Welcome to our Member Spotlight series where we give a profile overview of our many diverse members. For this deep dive, we spoke to Liam Donohue, Co-Founder and Managing Partner of .406 Ventures, to learn more about his firm.
Tell us about your firm. What makes it different?
When we founded .406 Ventures, we set out to build a firm that had a unique combination of characteristics, including:
Operational centricity – each of our team members have operational experience, which informs our appreciation for the grit it takes to build great companies as well as our collective instinct to be as helpful as possible to the entrepreneurs we back, and even to those we don’t.
Early-stage focus – we are focused on Series A investing, which for us means companies that have some early evidence of product-market fit, but that still have a lot of building to do. We find that this is the stage where we can add the most value and thus generate the strongest returns for our LPs.
Right-sized funds – our four core funds, which range from $170M to $300M, are big enough to matter, but not so big that we feel pressure to over capitalize companies or move to later stage investing.
Focused on domains we know well – for over 15 years, we have targeted our investments on enterprise-focused companies in spaces we know really well: healthcare, cybersecurity, and data / cloud. Even within each of these verticals, we are careful to only invest in sub-sectors where we have relevant networks and have developed expertise.
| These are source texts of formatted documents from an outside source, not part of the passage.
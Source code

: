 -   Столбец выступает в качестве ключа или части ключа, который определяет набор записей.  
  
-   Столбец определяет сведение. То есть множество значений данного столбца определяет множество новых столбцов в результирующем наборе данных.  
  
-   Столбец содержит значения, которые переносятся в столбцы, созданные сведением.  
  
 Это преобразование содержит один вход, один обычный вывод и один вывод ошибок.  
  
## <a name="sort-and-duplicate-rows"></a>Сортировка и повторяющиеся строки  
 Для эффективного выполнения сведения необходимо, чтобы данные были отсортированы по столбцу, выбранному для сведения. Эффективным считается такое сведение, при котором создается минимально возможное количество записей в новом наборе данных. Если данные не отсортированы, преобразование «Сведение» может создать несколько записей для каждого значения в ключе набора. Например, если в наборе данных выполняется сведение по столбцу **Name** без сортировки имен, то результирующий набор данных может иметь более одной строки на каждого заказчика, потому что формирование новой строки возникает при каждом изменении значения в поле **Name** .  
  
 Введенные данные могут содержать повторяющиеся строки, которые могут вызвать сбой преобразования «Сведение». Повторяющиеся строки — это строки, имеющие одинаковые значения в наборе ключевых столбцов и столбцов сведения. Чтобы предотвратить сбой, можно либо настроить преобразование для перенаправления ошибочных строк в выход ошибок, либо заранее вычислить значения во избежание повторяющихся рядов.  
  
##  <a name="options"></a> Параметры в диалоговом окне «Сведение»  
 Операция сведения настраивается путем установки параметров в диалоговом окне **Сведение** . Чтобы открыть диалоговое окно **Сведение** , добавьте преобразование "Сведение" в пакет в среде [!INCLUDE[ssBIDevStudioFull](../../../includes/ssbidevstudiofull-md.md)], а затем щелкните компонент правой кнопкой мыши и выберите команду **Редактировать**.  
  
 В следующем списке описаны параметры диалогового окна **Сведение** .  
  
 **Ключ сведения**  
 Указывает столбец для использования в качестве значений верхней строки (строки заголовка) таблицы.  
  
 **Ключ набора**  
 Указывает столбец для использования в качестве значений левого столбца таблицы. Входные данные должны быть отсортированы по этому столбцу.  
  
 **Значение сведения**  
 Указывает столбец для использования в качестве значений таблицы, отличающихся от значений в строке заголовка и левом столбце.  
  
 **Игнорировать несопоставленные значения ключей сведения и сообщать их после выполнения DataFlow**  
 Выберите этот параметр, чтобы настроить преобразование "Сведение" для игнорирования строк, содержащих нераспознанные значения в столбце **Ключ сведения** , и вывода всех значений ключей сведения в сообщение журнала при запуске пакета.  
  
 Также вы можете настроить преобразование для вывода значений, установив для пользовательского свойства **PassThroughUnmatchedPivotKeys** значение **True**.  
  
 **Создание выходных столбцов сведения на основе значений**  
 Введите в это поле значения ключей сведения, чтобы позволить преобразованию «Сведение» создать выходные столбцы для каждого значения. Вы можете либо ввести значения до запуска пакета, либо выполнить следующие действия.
This helps us make strong bets and, again, allows us to be as helpful as possible to our companies.
East Coast focused – while about 1/3 of our portfolio is based outside of the Northeast, we proudly concentrate our efforts on the East Coast opportunities.
Nearly 16 years in, we believe these founding tenants, which are not uncommon individually, continue to be quite unique when pulled together as an ensemble.
It’s also worth noting that while our goal has always been to hire the best people, we have organically built an investment team that is mostly female – differentiating us (sadly) from most firms in the industry.
Where did your firm’s name come from?
As anyone who has started an investment firm in the past 20 years knows, finding a good name is a major challenge. In our case, we wanted a name that fit four criteria: 1) Boston connection; 2) metaphor for investing; 3) would end up near the top in any alphabetical listing; and 4) a URL available for <$10. Thankfully, our founding Associate (Kara Sweeney) pulled together an admirable set of options, of which .406 Ventures was the clear winner as it hit all the criteria: 1) Boston connection: .406 was legendary Boston Red Sox slugger Ted Williams’ batting average in 1941 – the highest in modern baseball; 2) Investing metaphor: Ted wrote a book entitled “The Science of Hitting,” the key theme of which is that a batter should not swing at every ball in the strike zone, rather only those in the individual batter’s ‘sweet spot.’ 3) High in alphabetical order: turns out that punctuation symbols precede letters and numbers in alphabetical order; 4) URL cost us $7.95! What we didn’t consider is that given certain rivalries and recent World Series, our name has not made raising capital from LPs in New York City, Saint Louis or Baltimore all that easy!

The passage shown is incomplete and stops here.